The table was a large one, but the three were all crowded together at one corner of it: “No room! No room!” they cried out when they saw Alice coming. “There’s plenty of room!” said Alice indignantly, and she sat down in a large arm-chair at one end of the table.
Lewis Carroll, Alice’s Adventures in Wonderland (1865)
Here’s Arthur Rackham’s illustration of the scene:
Watch McCartney pre-show or in an interview and you’ll often finding him sipping a cuppa. No tea slouches, those Beatles.1 In fact they often posed with porcelain tea-cups in publicity shots (and thanks to Heather Simmons for reminding me of this fact).


As the world turned into colour in the mid ‘60s, Beatles tea parties became more bizarre, witness the scene in Penny Lane where the hunt party dismounts and sips champagne out of tea cups in a field, at a table with silver candelabras:
And the songs often contain tea-time or tea-party references, though we probably need to remind ourselves that “tea” in the North is a mealtime, not just for beverages.
“Lovely Rita, meter maid, May I inquire discreetly, When are you free to take some tea with me?” (‘Lovely Rita Meter Maid’)
“Found my way downstairs and drank a cup” (‘A Day in the Life’)
“The Duchess of Kirkaldy always smiling and arriving late for tea” (‘Cry Baby Cry’)

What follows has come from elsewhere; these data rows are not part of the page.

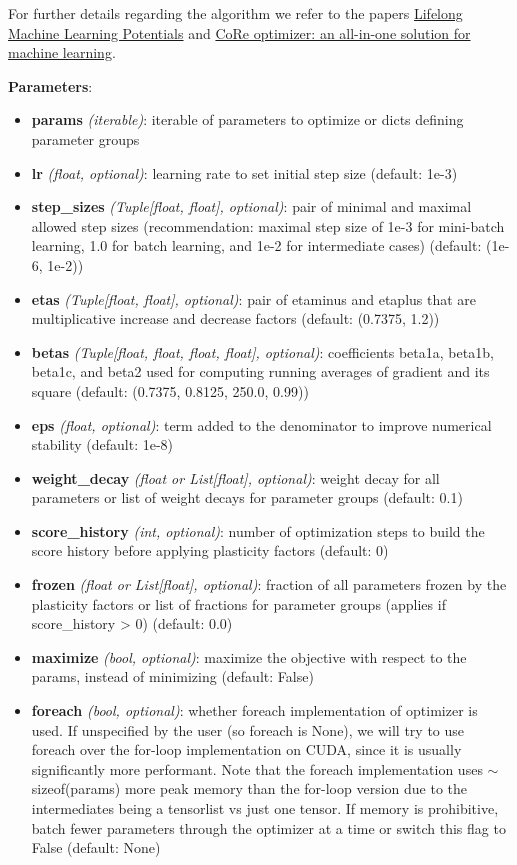 \documentclass[11pt,a4paper]{article}
\begin{document}
For further details regarding the algorithm we refer to the papers \textcolor{blue}{\href{https://doi.org/10.1021/acs.jctc.3c00279}{Lifelong Machine Learning Potentials}} and \textcolor{blue}{\href{https://doi.org/10.1088/2632-2153/ad1f76}{CoRe optimizer: an all-in-one solution for machine learning}}.

\vspace*{0.8cm}
\textbf{Parameters}:
\begin{itemize}
    \item \textbf{params} \textit{(iterable)}: iterable of parameters to optimize or dicts defining parameter groups
    \item \textbf{lr} \textit{(float, optional)}: learning rate to set initial step size (default: 1e-3)
    \item \textbf{step{\_}sizes} \textit{(Tuple[float, float], optional)}: pair of minimal and maximal allowed step sizes (recommendation: maximal step size of 1e-3 for mini-batch learning, 1.0 for batch learning, and 1e-2 for intermediate cases) (default: (1e-6, 1e-2))
    \item \textbf{etas} \textit{(Tuple[float, float], optional)}: pair of etaminus and etaplus that are multiplicative increase and decrease factors (default: (0.7375, 1.2))
    \item \textbf{betas} \textit{(Tuple[float, float, float, float], optional)}: coefficients beta1a, beta1b, beta1c, and beta2 used for computing running averages of gradient and its square (default: (0.7375, 0.8125, 250.0, 0.99))
    \item \textbf{eps} \textit{(float, optional)}: term added to the denominator to improve numerical stability (default: 1e-8)
    \item \textbf{weight{\_}decay} \textit{(float or List[float], optional)}: weight decay for all parameters or list of weight decays for parameter groups (default: 0.1)
    \item \textbf{score{\_}history} \textit{(int, optional)}: number of optimization steps to build the score history before applying plasticity factors (default: 0)
    \item \textbf{frozen} \textit{(float or List[float], optional)}: fraction of all parameters frozen by the plasticity factors or list of fractions for parameter groups (applies if score{\_}history > 0) (default: 0.0)
    \item \textbf{maximize} \textit{(bool, optional)}: maximize the objective with respect to the params, instead of minimizing (default: False)
    \item \textbf{foreach} \textit{(bool, optional)}: whether foreach implementation of optimizer is used. If unspecified by the user (so foreach is None), we will try to use foreach over the for-loop implementation on CUDA, since it is usually significantly more performant. Note that the foreach implementation uses $\sim$ sizeof(params) more peak memory than the for-loop version due to the intermediates being a tensorlist vs just one tensor. If memory is prohibitive, batch fewer parameters through the optimizer at a time or switch this flag to False (default: None)
\end{itemize}
\end{document}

“Sail me on a silver sun where I know that I’m free, show me that I’m everywhere and get me home for tea” (‘It’s All Too Much’)

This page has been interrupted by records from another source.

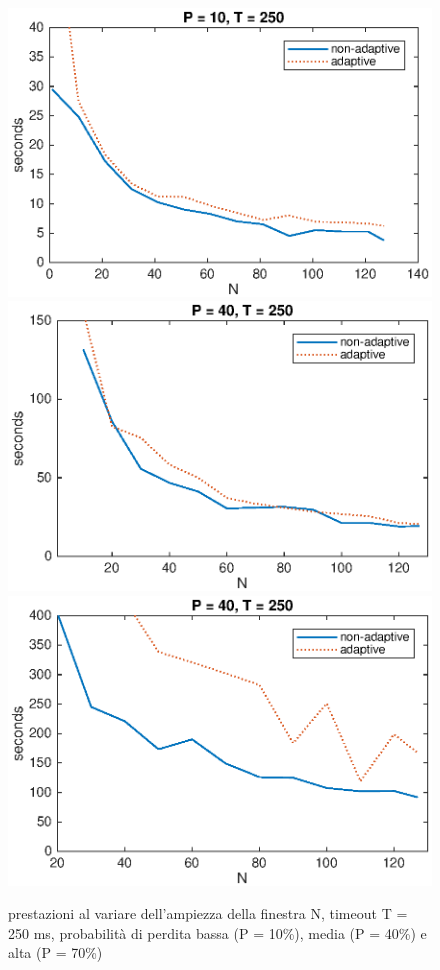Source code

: \begin{figure}[!hp]
	\includegraphics[scale=0.5]{images/N_T250_P10}
	\includegraphics[scale=0.5]{images/N_T250_P40}
	\includegraphics[scale=0.5]{images/N_T250_P70}
	\caption{prestazioni al variare dell'ampiezza della finestra N,
			 timeout T = 250 ms, probabilità di perdita bassa (P = 10\%),
			 media (P = 40\%) e alta (P = 70\%)}
	\label{n2}
\end{figure}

The fact that tea with the Mad Hatter exists in a perpetually frozen 6 o’clock seems all the more poignant in the later Beatles songs because timing (“late for tea” and “get me home for tea”) seems to be such a feature of the ritualised nature of tea as ceremony. And when we remember - thanks Franziska Kohlt - that the Hatter’s tea party satirises the Victorian lunatic asylum tea parties, a picture starts emerging.
But today it’s a late McCartney trifle - ‘English Tea’ that I’d love to dwell on. It’s from what I think must be his mature masterpiece, 2005’s Chaos and Creation in the Backyard, and is inspired not just by older generations, but by the language of tea as an English ritual.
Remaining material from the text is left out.